As It Happens

Hamburg becomes the first city to reject single-use coffee pods

The city of Hamburg in Germany is taking measures to become more eco-friendly, including banning the use of K-cups in government buildings.
Hamburg, Germany just banned all single-use coffee pods from government-run buildings in an effort to promote more sustainable alternatives. (Denis Balibouse/Reuters/Sean Gallup/Getty Images)

They're compact, convenient and make a tasty brew. But single use coffee pods also create a staggering amount of waste.

According to Kill the K-Cup, an ad campaign against the product, there were enough K-Cups discarded in 2014 to circle the earth more than 10 times. Even the inventor of the K-Cup, John Sylvan, has admitted he regrets creating the product.

But now, officials in the city of Hamburg, Germany are taking action. They're banning the small, colourful cups from all government buildings.

A Green Mountain single-serving brewing cup in a Keurig machine. (Toby Talbot/AP)

"We think it's time to evaluate this very critically," Jens Kerstan tells As It Happens host Carol Off. "If you look at the logical costs about efficiency, energy efficiency, about waste and, in the end, of money — it makes no sense buying those machines."

Kerstan is the senator for the Hamburg Ministry for Environment and Energy. 

The ban is part of a broader comprehensive 150-page plan released by the city that prioritises sustainable and green initiatives.

"We want to avoid spending public money on products that are bad for our environment and that make it much harder to fight climate change and, on the other hand, to strengthen producers of goods that are much more favourable in order of ecological criteria," Kerstan explains.

Visitors walk past a Nespresso stand in Berlin, Germany. (Sean Gallup/Getty Images)

Kerstan knows it will be difficult to persuade people to give up the convenient coffee pods — a system which he estimates accounts for 25 percent of coffee consumption in Germany.

Jens Kerstan, Hamburg Ministry for Environment and Energy (Twitter)
 But through the government action, Kerstan hopes the public will start to become more aware of the environmental costs and change their own consumption habits.
"Everybody, many public servants use them, many people all over our city," Kerstan admits. "We even wanted to trigger a public discussion about this point because we have quite a few public servants."

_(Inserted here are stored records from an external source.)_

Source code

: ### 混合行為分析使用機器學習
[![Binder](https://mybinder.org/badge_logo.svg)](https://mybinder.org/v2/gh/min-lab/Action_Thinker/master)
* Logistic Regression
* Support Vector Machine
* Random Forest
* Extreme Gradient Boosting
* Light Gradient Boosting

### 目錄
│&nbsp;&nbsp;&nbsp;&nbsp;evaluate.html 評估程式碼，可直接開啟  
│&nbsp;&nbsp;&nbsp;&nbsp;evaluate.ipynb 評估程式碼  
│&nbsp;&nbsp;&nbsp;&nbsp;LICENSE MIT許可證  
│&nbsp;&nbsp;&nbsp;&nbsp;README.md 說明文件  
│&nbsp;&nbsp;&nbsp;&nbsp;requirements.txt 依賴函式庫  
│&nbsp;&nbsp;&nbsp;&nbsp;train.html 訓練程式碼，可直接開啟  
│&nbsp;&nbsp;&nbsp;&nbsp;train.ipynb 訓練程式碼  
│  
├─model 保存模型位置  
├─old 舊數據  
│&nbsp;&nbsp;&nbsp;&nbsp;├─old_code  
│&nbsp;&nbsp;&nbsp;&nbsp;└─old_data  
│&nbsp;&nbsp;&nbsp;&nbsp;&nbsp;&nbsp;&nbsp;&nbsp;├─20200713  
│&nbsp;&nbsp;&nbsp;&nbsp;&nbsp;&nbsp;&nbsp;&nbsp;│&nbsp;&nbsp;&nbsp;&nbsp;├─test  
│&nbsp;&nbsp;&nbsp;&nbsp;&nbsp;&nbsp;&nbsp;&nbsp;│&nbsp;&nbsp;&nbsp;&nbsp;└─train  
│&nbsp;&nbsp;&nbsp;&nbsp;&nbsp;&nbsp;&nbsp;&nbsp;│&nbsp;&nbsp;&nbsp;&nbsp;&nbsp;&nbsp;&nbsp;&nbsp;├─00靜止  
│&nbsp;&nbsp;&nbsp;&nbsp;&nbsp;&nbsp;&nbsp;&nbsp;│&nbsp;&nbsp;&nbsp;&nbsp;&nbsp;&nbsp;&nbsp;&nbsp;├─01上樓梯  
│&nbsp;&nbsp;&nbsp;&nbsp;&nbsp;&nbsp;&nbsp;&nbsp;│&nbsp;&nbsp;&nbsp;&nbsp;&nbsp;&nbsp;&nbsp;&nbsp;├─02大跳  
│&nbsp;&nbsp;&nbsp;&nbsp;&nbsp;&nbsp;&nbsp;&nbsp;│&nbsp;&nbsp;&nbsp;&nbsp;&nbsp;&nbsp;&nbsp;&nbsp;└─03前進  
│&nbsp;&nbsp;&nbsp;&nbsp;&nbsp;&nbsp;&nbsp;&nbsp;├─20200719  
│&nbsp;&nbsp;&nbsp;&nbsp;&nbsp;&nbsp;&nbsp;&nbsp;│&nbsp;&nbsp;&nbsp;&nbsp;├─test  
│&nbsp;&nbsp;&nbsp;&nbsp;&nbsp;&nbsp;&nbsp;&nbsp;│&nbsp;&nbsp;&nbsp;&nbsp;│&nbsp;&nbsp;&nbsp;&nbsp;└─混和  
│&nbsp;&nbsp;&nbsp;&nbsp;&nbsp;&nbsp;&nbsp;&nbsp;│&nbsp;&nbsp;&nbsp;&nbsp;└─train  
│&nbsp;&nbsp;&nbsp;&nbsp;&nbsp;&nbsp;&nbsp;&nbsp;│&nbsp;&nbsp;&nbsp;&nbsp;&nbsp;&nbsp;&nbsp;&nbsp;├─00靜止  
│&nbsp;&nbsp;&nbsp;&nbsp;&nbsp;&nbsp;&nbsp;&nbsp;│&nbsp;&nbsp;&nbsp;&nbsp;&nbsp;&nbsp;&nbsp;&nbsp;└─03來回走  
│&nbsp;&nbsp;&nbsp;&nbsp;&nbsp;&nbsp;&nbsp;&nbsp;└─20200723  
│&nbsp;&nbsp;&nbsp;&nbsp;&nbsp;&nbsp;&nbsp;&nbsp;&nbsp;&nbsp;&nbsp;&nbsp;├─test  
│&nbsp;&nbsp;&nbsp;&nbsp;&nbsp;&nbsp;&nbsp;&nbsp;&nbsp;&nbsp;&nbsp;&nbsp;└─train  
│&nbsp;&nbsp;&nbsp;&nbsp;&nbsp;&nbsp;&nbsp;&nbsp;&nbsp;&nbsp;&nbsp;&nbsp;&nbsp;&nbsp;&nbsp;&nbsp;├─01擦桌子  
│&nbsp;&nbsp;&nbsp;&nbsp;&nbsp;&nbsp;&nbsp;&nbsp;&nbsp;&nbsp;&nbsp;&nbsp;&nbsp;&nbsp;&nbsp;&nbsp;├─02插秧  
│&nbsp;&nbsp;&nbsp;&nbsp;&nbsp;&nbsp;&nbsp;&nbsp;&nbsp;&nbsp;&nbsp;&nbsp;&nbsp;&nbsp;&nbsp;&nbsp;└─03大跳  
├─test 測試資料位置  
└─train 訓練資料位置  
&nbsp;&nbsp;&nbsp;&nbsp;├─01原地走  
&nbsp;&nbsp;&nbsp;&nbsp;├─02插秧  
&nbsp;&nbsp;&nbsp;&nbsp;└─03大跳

Visitors look at espresso coffee capsules at a 2014 trade fair in Berlin. (Sean Gallup/Getty Images)
Recycling doesn't really help. Recycling should be used if all other alternatives don't work and there are much more efficient and better ways to produce coffee than those capsules.- Jens Kerstan, Hamburg Ministry for Environment and Energy

When asked what he makes of the K-Cup creator telling As It Happens that he regrets his invention, Kerstan suggests Sylvan probably never anticipated the product would be so successful and damaging to the environment.

"I can understand him. I don't really pity him," Kerstan quips. "But, in the end, everybody has to make his choices and everybody has responsibility for the environment and, in the end, for a good future — for future generations not yet born."